Ainda segundo o Banco Mundial, em seu ranqueamento de países mais fáceis para negócios no mundo, o Brasil está desde sempre numa posição muito ruim. No ano de 2020 aparecemos como o 124º, entre 190 países. Uma pequena amostra da lista segue abaixo para comparações:

Nova Zelândia: 1
EUA: 6
Alemanha: 22
China: 31
Índia: 63
Rússia: 28
México: 60
Brasil: 124 

Importante chamar atenção para o fato de que esse ranking não mede performance. Figuramos, e, segundo o mesmo Banco, figuraremos pelas próximas duas décadas, pelo menos, entre as 15 maiores economias do mundo. Mas desse seleto grupo das grandes economias mundiais, somos a única economia posicionada abaixo da linha dos 100. Somos potentes, mas nada abertos nem globais.

Miragem 2: somos abertos e acolhedores. No entender do Banco Mundial, nosso isolamento se deve a um sistema burocrático extremamente complexo, dinâmico e sem transparência. No meu entender, a burocracia brasileira é ferramenta histórica que usamos para manutenção de uma economia formalmente escravagista até 1888 – economia de desigualdade a partir de lá, em que, sem paralelos no mundo, conseguimos figurar entre as 15 maiores potências, mas sermos a 7ª maior desigualdade social. 

Sabemos que somos mais desiguais que a Índia? Porque a Índia é mais pobre, mas desigualdade se mede não só pela pobreza, mas também pela riqueza. Sabemos que somos a segunda maior concentração de renda do mundo? Só perdemos para o Catar. Não há o estrangeiro que não saiba que a maior frota de helicópteros do mundo fica na cidade de São Paulo e que a maior frota de jatos privados é brasileira. Não, não são frotas americanas, russas, chinesas ou alemãs, mas brasileiras. A grande jaboticaba brasileira no meu entender é conseguirmos manter a 12ª economia do mundo nas mãos de 1% de uma população de 220 milhões de habitantes. Genial. Genialidade do mal.

É muito comum ouvir desses estrangeiros duas grandes sugestões para o Brasil.

Primeira sugestão: educação. E aí cabe a mim explicar que nossas melhores universidades são públicas, mas que, para chegar a elas, é preciso ter tido acesso à educação privada de custo tamanho que só 1% das famílias brasileiras podem pagar. E que como uma espécie de reação ou retaliação a instituição do sistema de cotas, vem havendo um desmonte do ensino superior público e uma debandada de alunos economicamente privilegiados rumo ao ensino privado, o que me parece mais uma sofisticada manobra nossa e de nossa elite em direção à não-mistura de classes e raças. 

Segunda sugestão: revolução.

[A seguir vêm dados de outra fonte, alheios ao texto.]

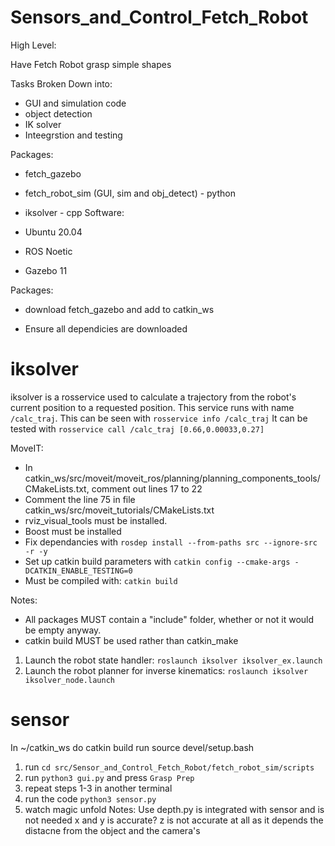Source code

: # Sensors_and_Control_Fetch_Robot

High Level:

Have Fetch Robot grasp simple shapes

Tasks Broken Down into:

- GUI and simulation code
- object detection
- IK solver
- Inteegrstion and testing

Packages:

- fetch_gazebo
- fetch_robot_sim (GUI, sim and obj_detect) - python
- iksolver - cpp
Software:

- Ubuntu 20.04
- ROS Noetic
- Gazebo 11

Packages:

- download fetch_gazebo and add to catkin_ws

- Ensure all dependicies are downloaded


# iksolver

iksolver is a rosservice used to calculate a trajectory from the robot's current position to a requested position.
This service runs with name ``/calc_traj``. This can be seen with ``rosservice info /calc_traj``
It can be tested with ``rosservice call /calc_traj [0.66,0.00033,0.27]``

MoveIT:
- In catkin_ws/src/moveit/moveit_ros/planning/planning_components_tools/CMakeLists.txt, comment out lines 17 to 22
- Comment the line 75 in file catkin_ws/src/moveit_tutorials/CMakeLists.txt
- rviz_visual_tools must be installed.
- Boost must be installed
- Fix dependancies with ``rosdep install --from-paths src --ignore-src -r -y``
- Set up catkin build parameters with ``catkin config --cmake-args -DCATKIN_ENABLE_TESTING=0``
- Must be compiled with: ``catkin build``

Notes:
- All packages MUST contain a "include" folder, whether or not it would be empty anyway.
- catkin build MUST be used rather than catkin_make

1. Launch the robot state handler: ``roslaunch iksolver iksolver_ex.launch``
2. Launch the robot planner for inverse kinematics: ``roslaunch iksolver iksolver_node.launch``

# sensor


In ~/catkin_ws do catkin build
run source devel/setup.bash
1. run ``cd src/Sensor_and_Control_Fetch_Robot/fetch_robot_sim/scripts``
2. run ``python3 gui.py`` and press ``Grasp Prep``
3. repeat steps 1-3 in another terminal
4. run the code ``python3 sensor.py``
5. watch magic unfold
Notes: Use depth.py is integrated with sensor and is not needed x and y is accurate? z is not accurate at all as it depends the distacne from the object and the camera's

E aí preciso contar uma característica não confrontacional nossa. Certamente não real quando de um olhar mais profundo sobre nossos movimentos históricos. De maneira alguma, tenho a intenção de contribuir para perspectivas sobre o brasileiro pacífico. Mas nossa narrativa identitária evita o reconhecimento de guerreiros e oprimidos, e nossa bandeira exalta exuberâncias naturais mais do que o sangue nunca derramado em proporções cívicas, ou que configurassem uma guerra civil por exemplo, ou qualquer ideia institucional. Ainda que a História da própria bandeira não seja essa e tenha mais a ver com as cores dos Habsburgos. 

Mas concordo que, como povo, identificamo-nos mais com a natureza e com o futebol do que com a instituição Brasil e que jamais aprendemos no passado que a luta ganha, porque a violência contra os oprimidos sempre foi institucionalizada e brutal. Parece-me natural que o povo – na maior parte de nossa História, percebido como inimigo interno pelas elites econômicas e políticas – tenda a ser menos engajado e esperançoso sobre processos de construção de cidadania se essa sempre lhes foi repetida e violentamente negada. Até no já consentido polêmico quadro oficial da suposta independência do Brasil, o lugar do povo é de espectador. E isso não gera vergonha na instituição.

Existe uma piada que os argentinos contam sobre si e que é do conhecimento de muitos: “argentinos são italianos que falam espanhol e se acham ingleses”. Trabalhando com os “hermanos”, descobri que eles têm a mesma piada sobre os brasileiros, que “seriam africanos, que falam português e acham que são americanos”. Feitas as ressalvas sobre a generalização dos africanos, seria bom reconhecermos que temos bem mais de Luanda do que de Lisboa por aqui. E o fato desse reconhecimento ser tão difícil já diz da mais importante miragem que não queremos nos desfazer.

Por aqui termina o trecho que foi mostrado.